Unconcerned with political correctness, Moore quotes lesbian figures important to act-up, like Anne Northrup and Sarah Schulman, whose newfound power and prominence was due in some measure to the disappearance of so many gay men. The author goes on to detail how shame continues to keep our gay and bisexual male population at risk of AIDS, which continues to decimate African-American and Hispanic men and women in steadily rising numbers. He implores us to “own” HIV as a gay disease, a first step toward bringing down infection rates in the gay community.

Beyond Shame is an incisive and important book, but thus far a largely ignored one. It looks back honestly and soberly, if a little romantically and ruefully, at our recent past. Because it does, and because it represents a 180-degree turn away from today’s mainstream gay media view of where we were and where we are now, I would not expect a large number of journals to review this book. Patrick Moore isn’t afraid to glamorize the early period of gay and lesbian liberation. And why not?
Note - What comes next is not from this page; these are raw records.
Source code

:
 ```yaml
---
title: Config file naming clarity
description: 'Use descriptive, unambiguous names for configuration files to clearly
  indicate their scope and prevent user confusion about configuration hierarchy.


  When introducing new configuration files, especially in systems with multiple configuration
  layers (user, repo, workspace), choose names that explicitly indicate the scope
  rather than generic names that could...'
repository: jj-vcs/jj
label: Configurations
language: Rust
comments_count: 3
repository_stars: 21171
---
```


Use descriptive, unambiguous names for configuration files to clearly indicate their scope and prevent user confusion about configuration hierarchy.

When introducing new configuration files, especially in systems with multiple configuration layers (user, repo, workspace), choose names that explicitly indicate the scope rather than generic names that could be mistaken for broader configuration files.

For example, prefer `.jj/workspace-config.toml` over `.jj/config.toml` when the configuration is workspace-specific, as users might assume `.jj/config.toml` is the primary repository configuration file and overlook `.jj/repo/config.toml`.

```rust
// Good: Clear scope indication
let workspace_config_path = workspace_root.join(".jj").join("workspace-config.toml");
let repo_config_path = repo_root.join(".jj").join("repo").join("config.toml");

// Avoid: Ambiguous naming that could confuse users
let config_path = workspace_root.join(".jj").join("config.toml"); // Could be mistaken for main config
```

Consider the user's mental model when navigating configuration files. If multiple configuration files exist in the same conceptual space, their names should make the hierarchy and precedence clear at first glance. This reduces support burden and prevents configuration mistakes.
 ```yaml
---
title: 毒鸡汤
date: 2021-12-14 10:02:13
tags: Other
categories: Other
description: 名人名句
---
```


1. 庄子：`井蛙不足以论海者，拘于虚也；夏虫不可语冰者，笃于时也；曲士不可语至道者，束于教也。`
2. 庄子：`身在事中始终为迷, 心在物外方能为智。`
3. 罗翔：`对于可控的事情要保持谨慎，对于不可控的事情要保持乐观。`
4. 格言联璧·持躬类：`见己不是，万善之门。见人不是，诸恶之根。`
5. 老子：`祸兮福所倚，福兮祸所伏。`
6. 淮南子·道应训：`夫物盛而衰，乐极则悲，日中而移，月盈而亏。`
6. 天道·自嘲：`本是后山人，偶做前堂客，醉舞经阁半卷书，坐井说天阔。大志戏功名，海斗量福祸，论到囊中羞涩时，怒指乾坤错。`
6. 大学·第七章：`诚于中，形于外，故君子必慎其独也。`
This was a period in which a relatively small group of gay men held such cultural power that a few weeks after a song, dance step, fashion, or verbal fad hit the dance floor at New York’s Flamingo or LA’s Studio One, half of straight America had adopted it. Will that ever happen again? Probably not; and so we are left, in the words of Robert Frost, to reflect on “what to make of a diminished thing.”

 

Felice Picano, whose novel Dryland’s End has recently been republished, is the co-author of a new edition of The Joy of Gay Sex.